Just click on Create Cluster to complete the cloud cluster setup.
Once the provisioning is done, the Atlas setup is complete.
Now click on the Charts tab beside the App Services tab.
The Charts tab should be empty. Click on Explore Charts.
MongoDB will load the required modules and show a welcome screen again when the Charts app is up and running.
You can now get started by choosing either Chart Builder or Sample Dashboard.
Choosing Chart Builder will take you to the Data Source selection page.
Click Sample and then Select import the sample database for chart making.
That’s it! You now see all the elements you need to build visualizations from the example dataset. If you need to use your database, select Data Source > Project > Cluster.
If you have added any existing NoSQL database to your MongoDB cluster, the dataset will show up.
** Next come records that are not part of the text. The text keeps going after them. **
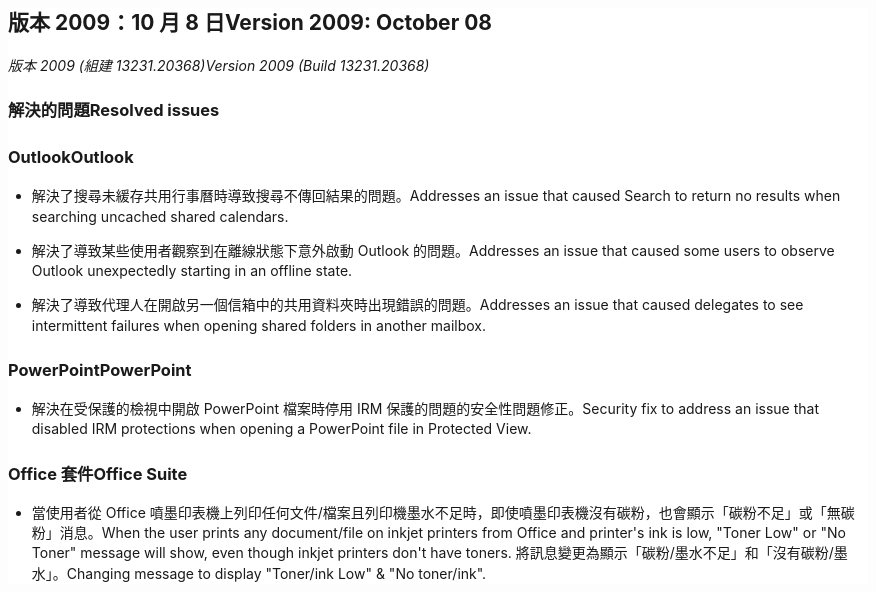 

[//]: # (DO NOT REMOVE BUGDETAILS CONTENT END)

## <a name="version-2009-october-08"></a><span data-ttu-id="70ae2-340">版本 2009：10 月 8 日</span><span class="sxs-lookup"><span data-stu-id="70ae2-340">Version 2009: October 08</span></span>
<span data-ttu-id="70ae2-341">*版本 2009 (組建 13231.20368)*</span><span class="sxs-lookup"><span data-stu-id="70ae2-341">*Version 2009 (Build 13231.20368)*</span></span>

[//]: # (DO NOT REMOVE BUGDETAILS CONTENT START)

### <a name="resolved-issues"></a><span data-ttu-id="70ae2-343">解決的問題</span><span class="sxs-lookup"><span data-stu-id="70ae2-343">Resolved issues</span></span>
### <a name="outlook"></a><span data-ttu-id="70ae2-344">Outlook</span><span class="sxs-lookup"><span data-stu-id="70ae2-344">Outlook</span></span>

- <span data-ttu-id="70ae2-345">解決了搜尋未緩存共用行事曆時導致搜尋不傳回結果的問題。</span><span class="sxs-lookup"><span data-stu-id="70ae2-345">Addresses an issue that caused Search to return no results when searching uncached shared calendars.</span></span>


- <span data-ttu-id="70ae2-346">解決了導致某些使用者觀察到在離線狀態下意外啟動 Outlook 的問題。</span><span class="sxs-lookup"><span data-stu-id="70ae2-346">Addresses an issue that caused some users to observe Outlook unexpectedly starting in an offline state.</span></span>


- <span data-ttu-id="70ae2-347">解決了導致代理人在開啟另一個信箱中的共用資料夾時出現錯誤的問題。</span><span class="sxs-lookup"><span data-stu-id="70ae2-347">Addresses an issue that caused delegates to see intermittent failures when opening shared folders in another mailbox.</span></span>


### <a name="powerpoint"></a><span data-ttu-id="70ae2-348">PowerPoint</span><span class="sxs-lookup"><span data-stu-id="70ae2-348">PowerPoint</span></span>

- <span data-ttu-id="70ae2-349">解決在受保護的檢視中開啟 PowerPoint 檔案時停用 IRM 保護的問題的安全性問題修正。</span><span class="sxs-lookup"><span data-stu-id="70ae2-349">Security fix to address an issue that disabled IRM protections when opening a PowerPoint file in Protected View.</span></span>


### <a name="office-suite"></a><span data-ttu-id="70ae2-350">Office 套件</span><span class="sxs-lookup"><span data-stu-id="70ae2-350">Office Suite</span></span>

- <span data-ttu-id="70ae2-351">當使用者從 Office 噴墨印表機上列印任何文件/檔案且列印機墨水不足時，即使噴墨印表機沒有碳粉，也會顯示「碳粉不足」或「無碳粉」消息。</span><span class="sxs-lookup"><span data-stu-id="70ae2-351">When the user prints any document/file on inkjet printers from Office and printer's ink is low, "Toner Low" or "No Toner" message will show, even though inkjet printers don't have toners.</span></span> <span data-ttu-id="70ae2-352">將訊息變更為顯示「碳粉/墨水不足」和「沒有碳粉/墨水」。</span><span class="sxs-lookup"><span data-stu-id="70ae2-352">Changing message to display "Toner/ink Low" & "No toner/ink".</span></span>



[//]: # (DO NOT REMOVE BUGDETAILS CONTENT END)


[//]: # (DO NOT REMOVE FEATUREDETAILS CONTENT START)
[//]: # (DO NOT REMOVE FEATUREDETAILS CONTENT END)
[//]: # (DO NOT REMOVE FEATUREDETAILS CONTENT START)
[//]: # (DO NOT REMOVE FEATUREDETAILS CONTENT END)
[//]: # (DO NOT REMOVE FEATUREDETAILS CONTENT START)
[//]: # (DO NOT REMOVE FEATUREDETAILS CONTENT END)
[//]: # (DO NOT REMOVE FEATUREDETAILS CONTENT START)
Select the data set to start making charts from its data points.
Best Free Charts
#1. Column and Bar Graphs
You can use these visualizations when the data collection contains limited categories. When the category labels are long, use the bar chart. On the contrary, choose a column chart to compare sequential values.
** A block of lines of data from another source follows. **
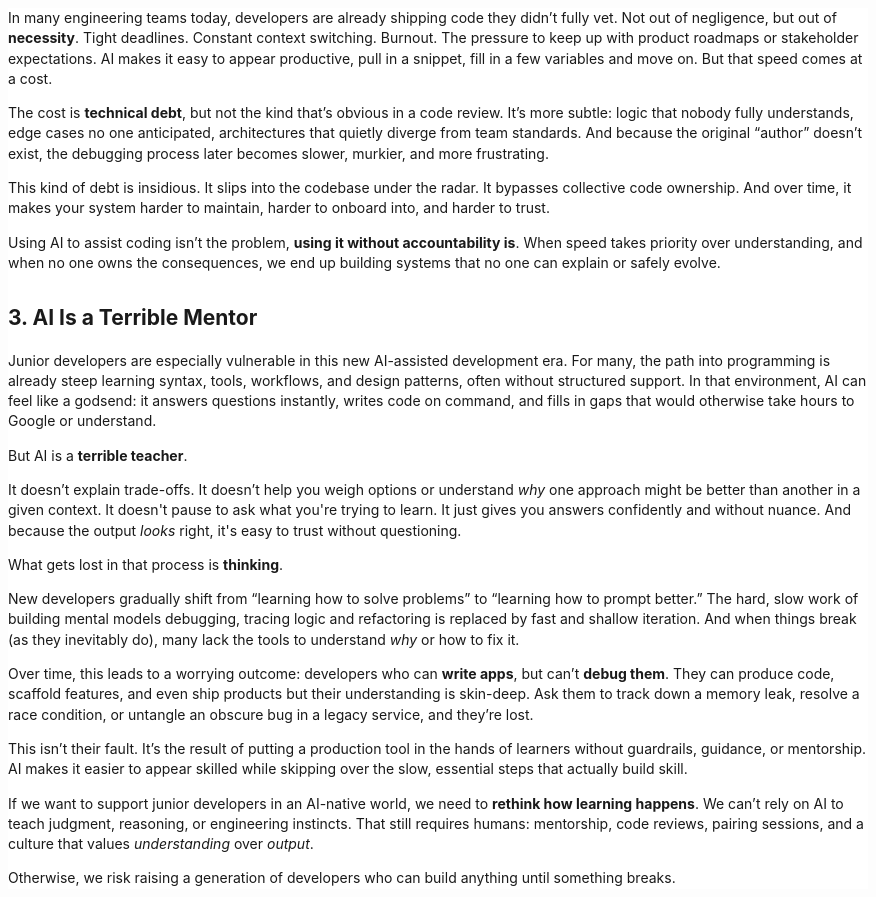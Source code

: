 In many engineering teams today, developers are already shipping code they didn’t fully vet. Not out of negligence, but out of **necessity**. Tight deadlines. Constant context switching. Burnout. The pressure to keep up with product roadmaps or stakeholder expectations. AI makes it easy to appear productive, pull in a snippet, fill in a few variables and move on. But that speed comes at a cost.

The cost is **technical debt**, but not the kind that’s obvious in a code review. It’s more subtle: logic that nobody fully understands, edge cases no one anticipated, architectures that quietly diverge from team standards. And because the original “author” doesn’t exist, the debugging process later becomes slower, murkier, and more frustrating.

This kind of debt is insidious. It slips into the codebase under the radar. It bypasses collective code ownership. And over time, it makes your system harder to maintain, harder to onboard into, and harder to trust.

Using AI to assist coding isn’t the problem, **using it without accountability is**. When speed takes priority over understanding, and when no one owns the consequences, we end up building systems that no one can explain or safely evolve.


## 3. AI Is a Terrible Mentor

Junior developers are especially vulnerable in this new AI-assisted development era. For many, the path into programming is already steep learning syntax, tools, workflows, and design patterns, often without structured support. In that environment, AI can feel like a godsend: it answers questions instantly, writes code on command, and fills in gaps that would otherwise take hours to Google or understand.

But AI is a **terrible teacher**.

It doesn’t explain trade-offs. It doesn’t help you weigh options or understand *why* one approach might be better than another in a given context. It doesn't pause to ask what you're trying to learn. It just gives you answers confidently and without nuance. And because the output *looks* right, it's easy to trust without questioning.

What gets lost in that process is **thinking**.

New developers gradually shift from “learning how to solve problems” to “learning how to prompt better.” The hard, slow work of building mental models debugging, tracing logic and refactoring is replaced by fast and shallow iteration. And when things break (as they inevitably do), many lack the tools to understand *why* or how to fix it.

Over time, this leads to a worrying outcome: developers who can **write apps**, but can’t **debug them**. They can produce code, scaffold features, and even ship products but their understanding is skin-deep. Ask them to track down a memory leak, resolve a race condition, or untangle an obscure bug in a legacy service, and they’re lost.

This isn’t their fault. It’s the result of putting a production tool in the hands of learners without guardrails, guidance, or mentorship. AI makes it easier to appear skilled while skipping over the slow, essential steps that actually build skill.

If we want to support junior developers in an AI-native world, we need to **rethink how learning happens**. We can’t rely on AI to teach judgment, reasoning, or engineering instincts. That still requires humans: mentorship, code reviews, pairing sessions, and a culture that values *understanding* over *output*.

Otherwise, we risk raising a generation of developers who can build anything until something breaks.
These charts are of 4 sub-types. These are Grouped, Stacked, 100% Stacked, and Colored.
#2. Combo Charts
Use combo charts when you need both line and column charts in one visualization. Combo charts can be of two types: Stacked and Grouped.
#3. Line and Area Charts
If you need to visualize data as a continuous series of data points, try these graphs on MongoDB Charts.
Also, databases that may not come in a logical order are best suited for visualization via area or line charts.
#4. Circular Charts
These include donut and gauge charts. Donuts are useful when you create a proportional distribution of the categories in a dataset.
Alternatively, when you need to visualize values as fractions of a larger value, you must use gauge charts.
#5. Grid Charts
Currently, there are two types of grid charts in the Chart Type module. These are scatter charts and heatmaps.
When your data points and their values are less important than the underlying patterns, you must use heatmaps. It clearly shows relationships and higher-level trends within a database.
Alternatively, a scatter plot will be suitable when you visualize numerical data. It also shows how the plotted data cluster together in certain areas.
#6. Data Tables
If your audience like spreadsheet-type tabular data, you can use data tables on the MongoDB data visualization tool. It transforms non-tabular data into tabulated format instantly. It also displays a clear comparison between the selected categories.
Free Sample Dashboards
MongoDB Charts include one free dashboard of 10 charts. You can add it to get started with the Dashboard feature. The dashboard pulls data from a MongoDB collection of movies, reviews, ratings, and more.
On the Charts tab, click Add Dashboard and select Add sample dashboard to get this pre-configured template. Click on the dashboard name, Sample Dashboard, to access the data visualizations.
The sample template contains 10 charts. Of these, gauge, vertical bar, donut, horizontal bars, geospatial, heatmaps, etc., are the major charts. To modify the dashboard, change the underlying data of each chart in the template.
At the time of writing, MongoDB does not allow embedding or publicly viewing the sample dashboard. However, if you modify or replicate the underlying data, you can conveniently share it within an organization or with external collaborators.
Also, you can create a public link by selecting the Share button and going to the Public tab. It will take the visitor to an interactive dashboard. The public visitors do not need to create a MongoDB account to view your dashboards.
So far, you have gone through an in-depth discussion of the MongoDB Charts module of the MongoDB Atlas application. You have learned various features of the MongoDB Atlas Charts section and how to set it up for real-time use.
Furthermore, you have explored some data visualization chart types on MongoDB. These are free for commercial and personal use. Moreover, you have also learned about some ready-to-use dashboards for business use in MongoDB.
Start using the charts on MongoDB right away to manage and visualize your database from one integrated app. No need to jump through hoops between multiple business apps.